[Records drawn from a dataset]
******************************
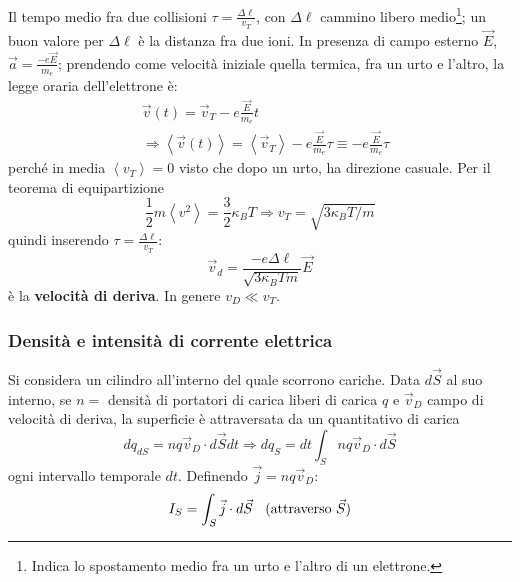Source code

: \documentclass[10pt, a4paper]{scrartcl}
\numberwithin{equation}{subsection}
\theoremstyle{style1}
\begin{document}
Il tempo medio fra due collisioni $\tau  = \frac{\Delta \ell }{v_T}$, con $\Delta \ell $ cammino libero medio\footnote{Indica lo spostamento medio fra un urto e l'altro di un elettrone.}; un buon valore per $\Delta \ell $ \`e la distanza fra due ioni. In presenza di campo esterno $\vec{E}$, $\vec{a} = \frac{- e\vec{E}}{m_e}$; prendendo come velocit\`a iniziale quella termica, fra un urto e l'altro, la legge oraria dell'elettrone \`e:
\begin{equation}
	\begin{split}
		&\vec{v}(t)  =  \vec{v}_T  - e \frac{\vec{E}}{m_e} t\\
		&\Rightarrow \left\langle \vec{v}(t) \right\rangle  =  \left\langle \vec{v}_T  \right\rangle - e \frac{\vec{E}}{m_e} \tau  \equiv - e \frac{\vec{E}}{m_e} \tau 
	\end{split}
\end{equation}
perch\'e in media $\left\langle v_T \right\rangle=0$ visto che dopo un urto, ha direzione casuale. Per il teorema di equipartizione
\begin{equation}
	\frac{1}{2}m\left\langle v^2 \right\rangle= \frac{3}{2}\kappa _BT\Rightarrow v_T = \sqrt{3 \kappa _B T / m} 
\end{equation}
quindi inserendo $\tau  = \frac{\Delta \ell }{v_T}$:
\begin{equation}
	\vec{v}_d = \frac{-e \Delta \ell }{\sqrt{3 \kappa _B T m } }\vec{E}
\end{equation}
\`e la \textbf{velocit\`a di deriva}. In genere $v_D \ll v_T$.

\subsubsection{Densit\`a e intensit\`a di corrente elettrica}

Si considera un cilindro all'interno del quale scorrono cariche. Data $d\vec{S}$ al suo interno, se $n =$ densit\`a di portatori di carica liberi di carica $q$ e $\vec{v}_D$ campo di velocit\`a di deriva, la superficie \`e attraversata da un quantitativo di carica
\begin{equation}
	dq_{dS}  = nq \vec{v}_D \cdot d\vec{S}dt\Rightarrow dq_{S} = dt \int_{S} nq\vec{v}_D \cdot d\vec{S} 
\end{equation}
ogni intervallo temporale $dt$. Definendo $\vec{j} = nq \vec{v}_D$:
\begin{equation}
	I_S = \int_{S} \vec{j}\cdot d\vec{S}\hspace{2mm} \text{ (attraverso } \vec{S}\text{)}
\end{equation}
\end{document}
******************************
▶ _What is needed_
Return every entry word for word, but drop any pictures.

▶ _Result_
Source code

: \documentclass[10pt, a4paper]{scrartcl}
\numberwithin{equation}{subsection}
\theoremstyle{style1}
\begin{document}
Il tempo medio fra due collisioni $\tau  = \frac{\Delta \ell }{v_T}$, con $\Delta \ell $ cammino libero medio\footnote{Indica lo spostamento medio fra un urto e l'altro di un elettrone.}; un buon valore per $\Delta \ell $ \`e la distanza fra due ioni. In presenza di campo esterno $\vec{E}$, $\vec{a} = \frac{- e\vec{E}}{m_e}$; prendendo come velocit\`a iniziale quella termica, fra un urto e l'altro, la legge oraria dell'elettrone \`e:
\begin{equation}
	\begin{split}
		&\vec{v}(t)  =  \vec{v}_T  - e \frac{\vec{E}}{m_e} t\\
		&\Rightarrow \left\langle \vec{v}(t) \right\rangle  =  \left\langle \vec{v}_T  \right\rangle - e \frac{\vec{E}}{m_e} \tau  \equiv - e \frac{\vec{E}}{m_e} \tau 
	\end{split}
\end{equation}
perch\'e in media $\left\langle v_T \right\rangle=0$ visto che dopo un urto, ha direzione casuale. Per il teorema di equipartizione
\begin{equation}
	\frac{1}{2}m\left\langle v^2 \right\rangle= \frac{3}{2}\kappa _BT\Rightarrow v_T = \sqrt{3 \kappa _B T / m} 
\end{equation}
quindi inserendo $\tau  = \frac{\Delta \ell }{v_T}$:
\begin{equation}
	\vec{v}_d = \frac{-e \Delta \ell }{\sqrt{3 \kappa _B T m } }\vec{E}
\end{equation}
\`e la \textbf{velocit\`a di deriva}. In genere $v_D \ll v_T$.

\subsubsection{Densit\`a e intensit\`a di corrente elettrica}

Si considera un cilindro all'interno del quale scorrono cariche. Data $d\vec{S}$ al suo interno, se $n =$ densit\`a di portatori di carica liberi di carica $q$ e $\vec{v}_D$ campo di velocit\`a di deriva, la superficie \`e attraversata da un quantitativo di carica
\begin{equation}
	dq_{dS}  = nq \vec{v}_D \cdot d\vec{S}dt\Rightarrow dq_{S} = dt \int_{S} nq\vec{v}_D \cdot d\vec{S} 
\end{equation}
ogni intervallo temporale $dt$. Definendo $\vec{j} = nq \vec{v}_D$:
\begin{equation}
	I_S = \int_{S} \vec{j}\cdot d\vec{S}\hspace{2mm} \text{ (attraverso } \vec{S}\text{)}
\end{equation}
\end{document}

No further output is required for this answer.